■ Aim of the task ■
From the entries below, extract every line that includes the word "increases".

Stored data
■ ■ ■ ■

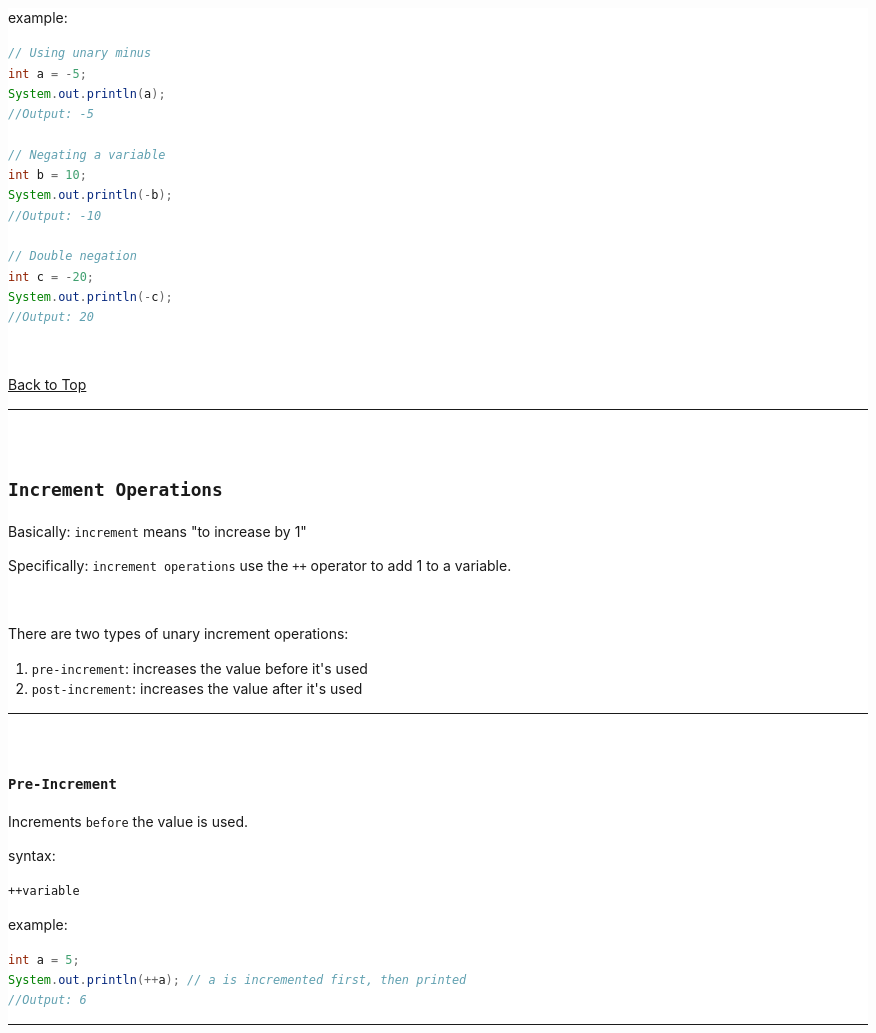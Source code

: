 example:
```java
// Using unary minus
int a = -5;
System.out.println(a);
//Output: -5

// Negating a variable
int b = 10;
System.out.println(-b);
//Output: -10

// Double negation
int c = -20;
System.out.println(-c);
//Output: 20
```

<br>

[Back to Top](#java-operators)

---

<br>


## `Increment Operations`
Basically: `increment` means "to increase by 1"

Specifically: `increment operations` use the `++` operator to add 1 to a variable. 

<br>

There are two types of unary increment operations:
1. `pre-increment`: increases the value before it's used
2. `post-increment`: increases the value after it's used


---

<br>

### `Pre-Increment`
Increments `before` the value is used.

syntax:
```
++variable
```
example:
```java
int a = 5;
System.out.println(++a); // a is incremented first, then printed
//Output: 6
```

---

■ ■ ■ ■

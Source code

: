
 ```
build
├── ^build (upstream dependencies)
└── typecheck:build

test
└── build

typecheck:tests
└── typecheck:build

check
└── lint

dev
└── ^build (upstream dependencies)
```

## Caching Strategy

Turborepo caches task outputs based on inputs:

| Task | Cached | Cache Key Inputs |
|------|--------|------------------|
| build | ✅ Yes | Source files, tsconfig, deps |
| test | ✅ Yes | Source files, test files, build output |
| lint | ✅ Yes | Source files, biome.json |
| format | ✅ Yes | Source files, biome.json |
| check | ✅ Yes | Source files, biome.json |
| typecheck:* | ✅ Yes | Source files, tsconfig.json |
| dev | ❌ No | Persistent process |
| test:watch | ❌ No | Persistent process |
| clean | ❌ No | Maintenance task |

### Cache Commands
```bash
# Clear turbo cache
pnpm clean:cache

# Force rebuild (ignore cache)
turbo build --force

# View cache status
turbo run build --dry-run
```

■ ■ ■ ■

■ Written response ■
1. `pre-increment`: increases the value before it's used
2. `post-increment`: increases the value after it's used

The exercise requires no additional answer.